If the group wants bragging rights, the Flatiron via Siphon Draw in the Superstition Mountains east of Mesa is one of the hardest hikes around - hand-over-fist rock near the top, in the same range that's hidden the Lost Dutchman's gold for over a century. Newer climbers should book a guide; desert granite is unforgiving and the sun does more damage than the rock.
Mountain Bike the Desert Singletrack
Phoenix is a real mountain-bike town and the trails back it up. South Mountain's National Trail runs 14.5 miles along the ridgeline with downtown views and a reputation as the area's toughest - serious riders shuttle to the top and descend. For flowier, less punishing miles, the Hawes system in Mesa is the local favorite, with Red Mountain Rush near the top of everyone's list.

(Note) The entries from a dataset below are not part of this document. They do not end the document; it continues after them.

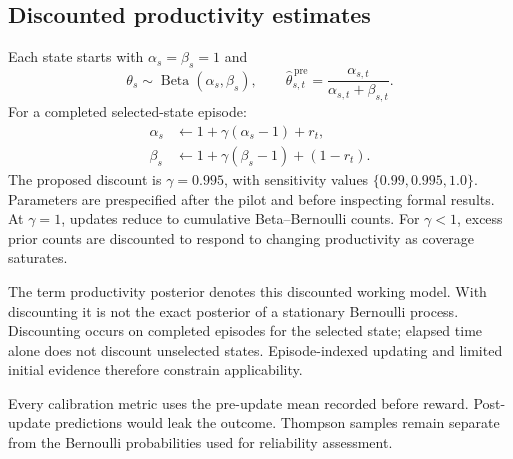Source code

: \documentclass[final,5p,times,number]{elsarticle}
\begin{document}
\subsection{Discounted productivity estimates}
Each state starts with $\alpha_s=\beta_s=1$ and
\begin{equation}
\theta_s\sim\operatorname{Beta}(\alpha_s,\beta_s),\qquad
\widehat{\theta}_{s,t}^{\,\mathrm{pre}}
=\frac{\alpha_{s,t}}{\alpha_{s,t}+\beta_{s,t}}.
\end{equation}
For a completed selected-state episode:
\begin{align}
\alpha_s&\leftarrow1+\gamma(\alpha_s-1)+r_t,\\
\beta_s&\leftarrow1+\gamma(\beta_s-1)+(1-r_t).
\label{eq:update}
\end{align}
The proposed discount is $\gamma=0.995$, with sensitivity values $\{0.99,0.995,1.0\}$. Parameters are prespecified after the pilot and before inspecting formal results. At $\gamma=1$, updates reduce to cumulative Beta--Bernoulli counts. For $\gamma<1$, excess prior counts are discounted to respond to changing productivity as coverage saturates.

The term productivity posterior denotes this discounted working model. With discounting it is not the exact posterior of a stationary Bernoulli process. Discounting occurs on completed episodes for the selected state; elapsed time alone does not discount unselected states. Episode-indexed updating and limited initial evidence therefore constrain applicability.

Every calibration metric uses the pre-update mean recorded before reward. Post-update predictions would leak the outcome. Thompson samples remain separate from the Bernoulli probabilities used for reliability assessment.
\end{document}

No bike? Guided outfitters in north Scottsdale rent the gear and run a Phoenix adventure tour through the McDowell Sonoran Preserve, the largest urban preserve in the country, with more than 225 miles of trail. Start at the Gateway trailhead for loops that scale from mellow to the gut-check Bell Pass descent.
Run the Apache Trail to Canyon Lake
When the group wants a full day out of the city, point the trucks at the Apache Trail - a partly unpaved 47-mile route through the Superstition Wilderness, past volcanic cliffs and saguaro forest, that's an off-road adventure on its own. It's the kind of drive built for a high-clearance 4x4 - the 2022 Silverado ZR2 we put through the desert ate it up - though any capable rig handles the graded sections.
The payoff is Canyon Lake, the most picturesque of the Salt River reservoirs, where you can rent a kayak or paddleboard and slip into red-rock coves the powerboats can't reach. Stop at Tortilla Flat, an old stagecoach town down to a handful of residents and one very good saloon, for a beer and a bowl of chili. Cap it with a sunset horseback ride and a steak cookout at a Scottsdale ranch for the full Old West sendoff before the flight home.
Golf Is Great But Don't Forget To Build the Adventure Side of Your Trip
Golf can still anchor the weekend - just don't let it eat the whole thing. Match the desert to the calendar, with water and dawn starts in summer and everything wide open from fall through spring, and you can stack a sunrise hike, an afternoon float, and a steak dinner into one day. One last tip: rafting season and a good snow year sell out months ahead, so if Class IV is on the list, book that before the tee times.